- What needs to be done -
Set every entry down again, unchanged, picture-free.

[Stored data entries]

== Segment start ==

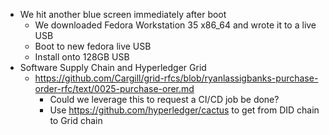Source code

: - We hit another blue screen immediately after boot
  - We downloaded Fedora Workstation 35 x86_64 and wrote it to a live USB
  - Boot to new fedora live USB
  - Install onto 128GB USB
- Software Supply Chain and Hyperledger Grid
  - https://github.com/Cargill/grid-rfcs/blob/ryanlassigbanks-purchase-order-rfc/text/0025-purchase-orer.md
    - Could we leverage this to request a CI/CD job be done?
    - Use https://github.com/hyperledger/cactus to get from DID chain to Grid chain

== Segment end ==

- Response area -
Source code

: - We hit another blue screen immediately after boot
  - We downloaded Fedora Workstation 35 x86_64 and wrote it to a live USB
  - Boot to new fedora live USB
  - Install onto 128GB USB
- Software Supply Chain and Hyperledger Grid
  - https://github.com/Cargill/grid-rfcs/blob/ryanlassigbanks-purchase-order-rfc/text/0025-purchase-orer.md
    - Could we leverage this to request a CI/CD job be done?
    - Use https://github.com/hyperledger/cactus to get from DID chain to Grid chain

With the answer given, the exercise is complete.